WORK TO BE COMPLETED »
Locate each line below that includes "开场两分钟进入状态" and reproduce it.

Segment Start: DATA FOR THIS TASK

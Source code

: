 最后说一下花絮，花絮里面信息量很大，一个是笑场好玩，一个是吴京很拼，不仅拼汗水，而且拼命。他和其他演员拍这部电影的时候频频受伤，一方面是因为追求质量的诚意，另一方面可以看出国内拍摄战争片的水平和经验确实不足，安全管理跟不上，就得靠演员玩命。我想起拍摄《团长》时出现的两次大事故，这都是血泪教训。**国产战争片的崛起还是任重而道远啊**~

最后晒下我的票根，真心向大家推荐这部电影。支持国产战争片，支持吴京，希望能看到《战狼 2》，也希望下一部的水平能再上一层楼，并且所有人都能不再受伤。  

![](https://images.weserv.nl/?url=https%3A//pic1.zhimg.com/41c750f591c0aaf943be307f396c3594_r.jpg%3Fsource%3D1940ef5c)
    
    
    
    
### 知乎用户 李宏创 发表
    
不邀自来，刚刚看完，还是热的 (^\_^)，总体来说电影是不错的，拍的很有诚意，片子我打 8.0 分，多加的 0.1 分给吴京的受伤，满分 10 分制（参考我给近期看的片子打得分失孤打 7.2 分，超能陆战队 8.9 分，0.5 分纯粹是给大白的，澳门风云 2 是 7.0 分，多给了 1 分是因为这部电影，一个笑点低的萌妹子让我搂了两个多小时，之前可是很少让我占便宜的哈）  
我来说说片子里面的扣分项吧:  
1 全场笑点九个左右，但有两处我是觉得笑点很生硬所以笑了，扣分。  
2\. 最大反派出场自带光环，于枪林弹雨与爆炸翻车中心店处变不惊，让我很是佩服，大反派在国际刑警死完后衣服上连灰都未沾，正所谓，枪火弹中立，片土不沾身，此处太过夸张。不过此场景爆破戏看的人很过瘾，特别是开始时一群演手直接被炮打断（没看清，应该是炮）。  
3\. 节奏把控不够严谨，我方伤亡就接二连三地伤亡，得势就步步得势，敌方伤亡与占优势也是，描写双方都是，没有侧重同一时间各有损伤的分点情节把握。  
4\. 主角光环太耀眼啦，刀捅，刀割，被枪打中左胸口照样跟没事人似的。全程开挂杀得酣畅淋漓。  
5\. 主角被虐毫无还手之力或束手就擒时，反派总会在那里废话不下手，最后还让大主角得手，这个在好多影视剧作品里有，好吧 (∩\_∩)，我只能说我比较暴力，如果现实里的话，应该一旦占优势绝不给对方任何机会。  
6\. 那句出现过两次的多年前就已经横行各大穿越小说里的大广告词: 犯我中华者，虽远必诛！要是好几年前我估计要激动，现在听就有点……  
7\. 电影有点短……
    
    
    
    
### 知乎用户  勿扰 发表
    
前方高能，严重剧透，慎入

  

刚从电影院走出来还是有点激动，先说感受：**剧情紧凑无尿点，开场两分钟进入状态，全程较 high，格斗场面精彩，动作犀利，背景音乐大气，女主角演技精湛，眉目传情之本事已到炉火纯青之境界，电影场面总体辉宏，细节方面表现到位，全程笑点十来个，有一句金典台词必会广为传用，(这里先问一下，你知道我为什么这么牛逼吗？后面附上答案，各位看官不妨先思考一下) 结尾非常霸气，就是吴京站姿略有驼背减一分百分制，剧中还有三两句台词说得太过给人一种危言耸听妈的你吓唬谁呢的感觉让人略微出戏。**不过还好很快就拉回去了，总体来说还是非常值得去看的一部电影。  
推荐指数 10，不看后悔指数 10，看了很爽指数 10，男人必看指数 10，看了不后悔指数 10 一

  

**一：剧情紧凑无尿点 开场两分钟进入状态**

Segment End: DATA FOR THIS TASK

SOLUTION TO THE EXERCISE »
刚从电影院走出来还是有点激动，先说感受：**剧情紧凑无尿点，开场两分钟进入状态，全程较 high，格斗场面精彩，动作犀利，背景音乐大气，女主角演技精湛，眉目传情之本事已到炉火纯青之境界，电影场面总体辉宏，细节方面表现到位，全程笑点十来个，有一句金典台词必会广为传用，(这里先问一下，你知道我为什么这么牛逼吗？后面附上答案，各位看官不妨先思考一下) 结尾非常霸气，就是吴京站姿略有驼背减一分百分制，剧中还有三两句台词说得太过给人一种危言耸听妈的你吓唬谁呢的感觉让人略微出戏。**不过还好很快就拉回去了，总体来说还是非常值得去看的一部电影。  
**一：剧情紧凑无尿点 开场两分钟进入状态**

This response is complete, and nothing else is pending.